Announcing the measure on Monday, the High Electoral Board (YSK) did not specify how many ballot boxes would be moved but said 144,000 voters lived in the affected districts in eastern provinces.
The pro-Kurdish Peoples’ Democratic Party (HDP) said the polling stations were being moved from villages where the party has a strong backing to nearby villages with more support for President Tayyip Erdogan’s AK Party.
It said the move was designed to keep the HDP below a 10 percent threshold of votes needed to enter parliament.
The move was made possible by legislation passed in parliament two months ago authorizing the YSK to merge electoral districts and move ballot boxes to other districts.
The government said the law was changed to address concerns that the outlawed Kurdistan Workers Party (PKK) could intimidate voters in the mainly Kurdish southeast to vote for the HDP.
“Security is important but going to the polls with free will is also very important,” YSK Chairman Sadi Guven was quoted as saying by state-run Anadolu news agency.
The electoral law, which triggered a brawl on the floor of parliament when it was passed in March, will also admit ballots that are not stamped by the local electoral board and allows security force members into polling stations when invited by a voter.

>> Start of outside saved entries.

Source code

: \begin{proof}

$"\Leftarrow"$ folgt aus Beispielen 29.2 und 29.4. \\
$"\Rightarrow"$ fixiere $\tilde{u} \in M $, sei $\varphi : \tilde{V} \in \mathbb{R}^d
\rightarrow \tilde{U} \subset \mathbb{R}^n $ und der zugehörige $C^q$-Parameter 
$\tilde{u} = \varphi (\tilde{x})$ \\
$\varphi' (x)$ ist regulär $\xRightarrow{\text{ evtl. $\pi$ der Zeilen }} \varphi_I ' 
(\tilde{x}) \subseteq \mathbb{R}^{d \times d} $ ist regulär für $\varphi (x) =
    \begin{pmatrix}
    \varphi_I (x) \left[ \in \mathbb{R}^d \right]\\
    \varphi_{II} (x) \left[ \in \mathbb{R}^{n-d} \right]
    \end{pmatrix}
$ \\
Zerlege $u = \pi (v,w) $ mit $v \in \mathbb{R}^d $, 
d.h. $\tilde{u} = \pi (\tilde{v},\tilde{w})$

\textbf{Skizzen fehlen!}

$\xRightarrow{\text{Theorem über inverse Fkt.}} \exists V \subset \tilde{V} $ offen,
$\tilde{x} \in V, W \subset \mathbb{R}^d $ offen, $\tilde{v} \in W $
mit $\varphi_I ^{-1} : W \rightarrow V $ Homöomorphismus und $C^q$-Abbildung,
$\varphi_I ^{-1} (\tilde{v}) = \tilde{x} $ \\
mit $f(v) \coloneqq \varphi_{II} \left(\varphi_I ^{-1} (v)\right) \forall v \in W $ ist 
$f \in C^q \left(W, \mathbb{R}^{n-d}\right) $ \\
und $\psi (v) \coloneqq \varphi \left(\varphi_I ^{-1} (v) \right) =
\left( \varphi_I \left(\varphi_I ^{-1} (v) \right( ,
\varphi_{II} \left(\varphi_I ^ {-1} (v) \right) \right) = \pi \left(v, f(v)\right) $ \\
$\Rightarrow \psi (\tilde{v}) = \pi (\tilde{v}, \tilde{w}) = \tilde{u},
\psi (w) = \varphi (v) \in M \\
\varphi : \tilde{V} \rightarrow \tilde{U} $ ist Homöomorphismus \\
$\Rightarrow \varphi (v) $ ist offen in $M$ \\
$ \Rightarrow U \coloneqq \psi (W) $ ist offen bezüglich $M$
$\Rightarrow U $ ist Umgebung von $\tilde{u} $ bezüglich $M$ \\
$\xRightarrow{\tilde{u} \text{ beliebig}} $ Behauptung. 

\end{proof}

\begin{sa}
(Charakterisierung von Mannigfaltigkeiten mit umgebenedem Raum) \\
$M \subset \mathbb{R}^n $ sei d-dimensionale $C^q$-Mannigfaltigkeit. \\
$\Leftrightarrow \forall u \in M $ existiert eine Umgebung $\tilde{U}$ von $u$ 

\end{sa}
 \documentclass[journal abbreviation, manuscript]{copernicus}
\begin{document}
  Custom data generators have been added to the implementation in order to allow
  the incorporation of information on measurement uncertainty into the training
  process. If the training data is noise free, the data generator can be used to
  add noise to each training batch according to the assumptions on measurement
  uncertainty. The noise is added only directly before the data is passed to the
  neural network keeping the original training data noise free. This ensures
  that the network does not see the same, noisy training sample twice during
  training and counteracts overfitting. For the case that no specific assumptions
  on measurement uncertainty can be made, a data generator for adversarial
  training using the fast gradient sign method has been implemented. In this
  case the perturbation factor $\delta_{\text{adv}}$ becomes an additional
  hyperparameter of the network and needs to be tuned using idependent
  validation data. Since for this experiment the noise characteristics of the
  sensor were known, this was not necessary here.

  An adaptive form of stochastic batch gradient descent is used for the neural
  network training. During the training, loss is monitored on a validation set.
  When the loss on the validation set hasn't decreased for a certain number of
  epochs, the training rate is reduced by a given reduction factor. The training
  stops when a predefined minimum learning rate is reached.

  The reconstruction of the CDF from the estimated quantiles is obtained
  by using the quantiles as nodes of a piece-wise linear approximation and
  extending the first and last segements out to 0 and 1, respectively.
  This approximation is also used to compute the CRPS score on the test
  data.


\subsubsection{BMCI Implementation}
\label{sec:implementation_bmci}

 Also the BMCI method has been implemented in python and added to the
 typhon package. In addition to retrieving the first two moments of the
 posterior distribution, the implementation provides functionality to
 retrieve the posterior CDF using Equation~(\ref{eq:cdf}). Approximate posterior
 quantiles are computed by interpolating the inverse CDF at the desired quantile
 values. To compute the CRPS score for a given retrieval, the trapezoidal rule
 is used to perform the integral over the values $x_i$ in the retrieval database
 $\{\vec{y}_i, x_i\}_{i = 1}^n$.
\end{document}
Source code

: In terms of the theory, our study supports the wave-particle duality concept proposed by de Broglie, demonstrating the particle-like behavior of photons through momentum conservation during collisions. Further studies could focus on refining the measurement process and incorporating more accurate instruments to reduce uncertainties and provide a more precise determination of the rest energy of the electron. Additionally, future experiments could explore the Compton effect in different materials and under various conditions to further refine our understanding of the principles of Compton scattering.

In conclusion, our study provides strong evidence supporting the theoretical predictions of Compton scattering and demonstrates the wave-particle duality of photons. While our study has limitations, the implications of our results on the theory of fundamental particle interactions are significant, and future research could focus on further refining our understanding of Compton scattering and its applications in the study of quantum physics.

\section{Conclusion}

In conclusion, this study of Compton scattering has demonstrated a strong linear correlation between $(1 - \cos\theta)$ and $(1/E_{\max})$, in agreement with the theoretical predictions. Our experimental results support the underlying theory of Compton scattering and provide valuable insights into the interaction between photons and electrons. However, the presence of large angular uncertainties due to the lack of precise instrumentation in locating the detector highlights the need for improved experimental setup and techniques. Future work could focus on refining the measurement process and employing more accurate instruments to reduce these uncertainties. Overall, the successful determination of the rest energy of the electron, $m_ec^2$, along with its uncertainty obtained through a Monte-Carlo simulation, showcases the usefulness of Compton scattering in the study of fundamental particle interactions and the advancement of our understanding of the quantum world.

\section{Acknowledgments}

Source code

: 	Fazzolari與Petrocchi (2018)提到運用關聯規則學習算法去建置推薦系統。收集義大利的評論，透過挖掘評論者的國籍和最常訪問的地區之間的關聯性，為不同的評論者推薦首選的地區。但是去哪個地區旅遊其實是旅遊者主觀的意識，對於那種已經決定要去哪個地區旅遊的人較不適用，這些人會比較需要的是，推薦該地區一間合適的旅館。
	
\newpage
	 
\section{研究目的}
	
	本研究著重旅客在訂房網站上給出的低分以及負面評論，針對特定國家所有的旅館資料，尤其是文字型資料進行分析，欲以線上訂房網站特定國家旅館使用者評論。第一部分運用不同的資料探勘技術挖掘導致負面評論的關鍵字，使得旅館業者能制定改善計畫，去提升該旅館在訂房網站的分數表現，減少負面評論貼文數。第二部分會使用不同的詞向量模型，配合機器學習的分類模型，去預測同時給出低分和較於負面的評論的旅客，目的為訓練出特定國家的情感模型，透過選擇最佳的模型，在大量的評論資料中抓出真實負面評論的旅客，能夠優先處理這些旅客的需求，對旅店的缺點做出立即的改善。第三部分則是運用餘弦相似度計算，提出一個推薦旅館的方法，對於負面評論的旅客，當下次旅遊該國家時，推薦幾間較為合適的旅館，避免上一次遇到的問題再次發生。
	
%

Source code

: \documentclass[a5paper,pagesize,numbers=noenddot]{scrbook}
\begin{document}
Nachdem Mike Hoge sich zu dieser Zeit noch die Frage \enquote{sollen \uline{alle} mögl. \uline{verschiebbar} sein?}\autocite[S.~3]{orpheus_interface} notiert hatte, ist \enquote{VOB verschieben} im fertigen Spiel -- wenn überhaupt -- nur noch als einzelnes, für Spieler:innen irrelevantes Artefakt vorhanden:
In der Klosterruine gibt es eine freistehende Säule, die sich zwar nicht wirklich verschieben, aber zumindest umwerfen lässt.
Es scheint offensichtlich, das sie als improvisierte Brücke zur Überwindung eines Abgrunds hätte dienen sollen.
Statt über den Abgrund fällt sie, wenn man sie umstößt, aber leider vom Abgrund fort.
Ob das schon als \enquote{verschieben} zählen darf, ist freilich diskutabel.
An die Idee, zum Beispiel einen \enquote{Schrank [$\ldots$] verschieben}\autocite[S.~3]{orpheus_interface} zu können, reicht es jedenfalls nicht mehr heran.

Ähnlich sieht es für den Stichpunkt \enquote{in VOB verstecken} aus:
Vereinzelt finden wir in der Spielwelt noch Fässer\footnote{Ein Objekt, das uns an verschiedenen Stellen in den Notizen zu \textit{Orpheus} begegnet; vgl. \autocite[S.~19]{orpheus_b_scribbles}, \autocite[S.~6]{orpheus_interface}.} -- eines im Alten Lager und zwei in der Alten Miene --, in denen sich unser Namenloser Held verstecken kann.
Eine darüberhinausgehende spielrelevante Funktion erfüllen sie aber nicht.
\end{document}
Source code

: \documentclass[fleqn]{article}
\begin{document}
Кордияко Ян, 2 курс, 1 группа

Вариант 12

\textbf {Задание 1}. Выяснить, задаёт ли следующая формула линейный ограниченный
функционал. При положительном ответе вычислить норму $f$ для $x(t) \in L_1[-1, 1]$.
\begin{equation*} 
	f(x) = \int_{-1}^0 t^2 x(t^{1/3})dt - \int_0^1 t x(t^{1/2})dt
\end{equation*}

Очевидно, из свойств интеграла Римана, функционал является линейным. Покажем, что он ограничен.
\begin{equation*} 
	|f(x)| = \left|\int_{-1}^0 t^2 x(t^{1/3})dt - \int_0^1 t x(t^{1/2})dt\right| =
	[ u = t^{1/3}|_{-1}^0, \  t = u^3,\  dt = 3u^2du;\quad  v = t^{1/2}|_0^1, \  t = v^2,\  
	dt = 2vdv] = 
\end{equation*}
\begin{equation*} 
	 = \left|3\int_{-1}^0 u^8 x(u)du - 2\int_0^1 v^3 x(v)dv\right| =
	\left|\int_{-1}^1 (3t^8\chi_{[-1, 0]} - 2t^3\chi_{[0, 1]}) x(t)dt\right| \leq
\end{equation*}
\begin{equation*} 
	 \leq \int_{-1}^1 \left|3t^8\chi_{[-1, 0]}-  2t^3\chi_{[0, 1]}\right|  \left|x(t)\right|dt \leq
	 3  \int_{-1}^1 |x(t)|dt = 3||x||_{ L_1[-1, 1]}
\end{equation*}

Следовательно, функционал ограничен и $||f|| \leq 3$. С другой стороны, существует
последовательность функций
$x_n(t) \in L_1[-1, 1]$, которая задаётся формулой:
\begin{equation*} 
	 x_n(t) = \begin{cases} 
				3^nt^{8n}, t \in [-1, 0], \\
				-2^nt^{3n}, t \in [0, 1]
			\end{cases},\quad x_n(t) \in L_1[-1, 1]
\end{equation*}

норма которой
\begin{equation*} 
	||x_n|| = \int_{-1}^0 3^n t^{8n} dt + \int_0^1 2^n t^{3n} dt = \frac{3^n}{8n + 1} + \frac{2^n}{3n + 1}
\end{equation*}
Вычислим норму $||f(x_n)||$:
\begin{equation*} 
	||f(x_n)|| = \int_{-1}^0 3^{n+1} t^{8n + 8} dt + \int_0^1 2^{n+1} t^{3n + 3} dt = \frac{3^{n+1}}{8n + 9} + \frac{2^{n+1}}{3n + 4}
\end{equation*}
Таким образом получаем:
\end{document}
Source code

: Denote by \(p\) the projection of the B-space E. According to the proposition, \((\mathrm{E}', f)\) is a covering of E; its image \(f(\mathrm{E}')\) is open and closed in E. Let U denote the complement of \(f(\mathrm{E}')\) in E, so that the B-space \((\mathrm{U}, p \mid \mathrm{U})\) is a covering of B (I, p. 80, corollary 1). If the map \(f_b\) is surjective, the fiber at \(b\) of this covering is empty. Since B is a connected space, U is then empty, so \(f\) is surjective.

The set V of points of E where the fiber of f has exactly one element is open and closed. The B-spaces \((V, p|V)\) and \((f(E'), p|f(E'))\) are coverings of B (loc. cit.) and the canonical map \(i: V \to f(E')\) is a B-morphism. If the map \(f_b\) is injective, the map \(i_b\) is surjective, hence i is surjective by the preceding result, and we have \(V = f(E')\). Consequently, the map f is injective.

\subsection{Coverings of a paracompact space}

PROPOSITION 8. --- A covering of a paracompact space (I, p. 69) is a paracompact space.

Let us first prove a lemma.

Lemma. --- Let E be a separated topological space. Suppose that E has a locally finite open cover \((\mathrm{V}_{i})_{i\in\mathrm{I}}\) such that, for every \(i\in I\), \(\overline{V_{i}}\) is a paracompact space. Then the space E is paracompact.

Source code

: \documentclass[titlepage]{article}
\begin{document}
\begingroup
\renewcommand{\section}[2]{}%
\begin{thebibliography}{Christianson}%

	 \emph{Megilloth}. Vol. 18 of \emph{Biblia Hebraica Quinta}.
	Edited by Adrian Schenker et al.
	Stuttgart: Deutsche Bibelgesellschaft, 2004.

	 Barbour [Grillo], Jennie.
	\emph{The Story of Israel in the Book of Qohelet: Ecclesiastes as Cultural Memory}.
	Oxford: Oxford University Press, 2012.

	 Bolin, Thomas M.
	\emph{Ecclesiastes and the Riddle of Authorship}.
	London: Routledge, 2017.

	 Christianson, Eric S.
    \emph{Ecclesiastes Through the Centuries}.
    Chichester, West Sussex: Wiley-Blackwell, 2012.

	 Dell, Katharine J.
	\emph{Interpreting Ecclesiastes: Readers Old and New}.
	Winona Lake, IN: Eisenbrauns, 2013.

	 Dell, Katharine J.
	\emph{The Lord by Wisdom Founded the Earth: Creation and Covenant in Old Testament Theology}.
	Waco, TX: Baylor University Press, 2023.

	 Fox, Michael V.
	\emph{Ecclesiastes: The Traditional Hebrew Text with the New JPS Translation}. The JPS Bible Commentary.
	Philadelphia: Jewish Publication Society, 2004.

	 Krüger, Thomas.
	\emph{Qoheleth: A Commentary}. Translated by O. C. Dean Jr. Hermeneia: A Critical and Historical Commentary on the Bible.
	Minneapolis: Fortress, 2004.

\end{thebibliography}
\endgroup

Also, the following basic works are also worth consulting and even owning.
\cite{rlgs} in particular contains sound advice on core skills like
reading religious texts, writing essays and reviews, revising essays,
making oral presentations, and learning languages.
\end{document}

Opposition parties say the changes will make the vote counting process less transparent.
“We see that the decision (to move the ballot boxes) was made for villages where the HDP gets a large share of the votes, around 75-80 percent,” HDP spokesman Ayhan Bilgen said.
“In the villages to which the ballot boxes will be moved, on the contrary, it is seen that the AKP gets 75-80 percent of votes.”
The government accuses the HDP of being a political extension of the PKK and says it benefits from voter intimidation. The HDP denies this. The PKK, considered a terrorist group by the United States and Europe, has waged a three-decade insurgency against the Turkish state.
Polls have shown the HDP’s share of the vote at around 10 percent and the total opposition share roughly 50 percent— making it a tight contest to get control of parliament.
Should the HDP fail to reach the threshold, its votes would be split between other parties, which would strongly boost AKP’s numbers and likely guarantee it a majority.
“144,000 voters constitute a serious numeric quantity that could determine the outcome of the election,” the HDP’s Bilgen said.